---- RECORDED DATA

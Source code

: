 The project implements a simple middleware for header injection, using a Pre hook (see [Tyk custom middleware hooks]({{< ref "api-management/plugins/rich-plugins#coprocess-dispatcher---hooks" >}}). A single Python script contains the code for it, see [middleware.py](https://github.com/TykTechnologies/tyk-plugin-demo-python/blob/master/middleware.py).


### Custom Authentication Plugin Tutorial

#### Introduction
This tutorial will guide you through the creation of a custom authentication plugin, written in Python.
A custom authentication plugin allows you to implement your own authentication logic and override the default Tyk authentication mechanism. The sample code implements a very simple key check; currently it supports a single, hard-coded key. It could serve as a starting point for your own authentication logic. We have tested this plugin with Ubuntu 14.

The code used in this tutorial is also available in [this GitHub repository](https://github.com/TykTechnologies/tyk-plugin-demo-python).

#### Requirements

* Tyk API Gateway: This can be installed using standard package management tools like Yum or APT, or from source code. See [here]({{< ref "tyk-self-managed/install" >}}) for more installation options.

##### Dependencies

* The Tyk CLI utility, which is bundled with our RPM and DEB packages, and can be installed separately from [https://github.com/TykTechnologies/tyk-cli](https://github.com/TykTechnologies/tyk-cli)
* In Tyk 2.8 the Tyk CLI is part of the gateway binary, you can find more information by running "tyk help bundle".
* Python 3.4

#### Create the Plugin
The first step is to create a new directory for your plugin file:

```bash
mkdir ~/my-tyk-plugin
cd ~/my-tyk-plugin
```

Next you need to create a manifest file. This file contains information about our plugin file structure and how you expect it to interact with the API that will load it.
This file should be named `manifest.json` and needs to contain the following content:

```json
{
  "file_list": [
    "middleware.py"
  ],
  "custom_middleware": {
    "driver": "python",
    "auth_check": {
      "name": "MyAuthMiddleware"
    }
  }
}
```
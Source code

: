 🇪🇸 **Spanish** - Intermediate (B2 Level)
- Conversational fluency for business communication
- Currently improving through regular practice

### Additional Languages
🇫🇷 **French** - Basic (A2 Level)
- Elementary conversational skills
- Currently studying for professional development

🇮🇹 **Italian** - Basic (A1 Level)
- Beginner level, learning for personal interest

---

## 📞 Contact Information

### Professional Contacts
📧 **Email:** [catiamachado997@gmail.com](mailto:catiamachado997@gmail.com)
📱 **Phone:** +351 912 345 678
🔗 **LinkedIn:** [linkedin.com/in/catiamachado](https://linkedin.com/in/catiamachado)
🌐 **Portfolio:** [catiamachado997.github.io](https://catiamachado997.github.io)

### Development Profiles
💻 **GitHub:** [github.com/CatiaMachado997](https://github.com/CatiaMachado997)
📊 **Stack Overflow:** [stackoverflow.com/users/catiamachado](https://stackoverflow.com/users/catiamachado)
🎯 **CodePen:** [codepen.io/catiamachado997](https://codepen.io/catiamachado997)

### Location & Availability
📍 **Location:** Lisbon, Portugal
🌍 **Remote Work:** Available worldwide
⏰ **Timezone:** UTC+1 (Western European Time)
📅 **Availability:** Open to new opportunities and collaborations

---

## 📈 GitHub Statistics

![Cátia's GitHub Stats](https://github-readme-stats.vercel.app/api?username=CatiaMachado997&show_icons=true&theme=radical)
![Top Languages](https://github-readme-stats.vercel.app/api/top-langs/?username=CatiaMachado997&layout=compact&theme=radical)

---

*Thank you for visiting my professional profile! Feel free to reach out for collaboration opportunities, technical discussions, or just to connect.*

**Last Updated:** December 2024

--------

Nothing but the lines above from the one containing "The code used" through the one containing "CLI utility, which" should appear in the answer, each repeated exactly.

The code used in this tutorial is also available in [this GitHub repository](https://github.com/TykTechnologies/tyk-plugin-demo-python).

#### Requirements

* Tyk API Gateway: This can be installed using standard package management tools like Yum or APT, or from source code. See [here]({{< ref "tyk-self-managed/install" >}}) for more installation options.

##### Dependencies

* The Tyk CLI utility, which is bundled with our RPM and DEB packages, and can be installed separately from [https://github.com/TykTechnologies/tyk-cli](https://github.com/TykTechnologies/tyk-cli)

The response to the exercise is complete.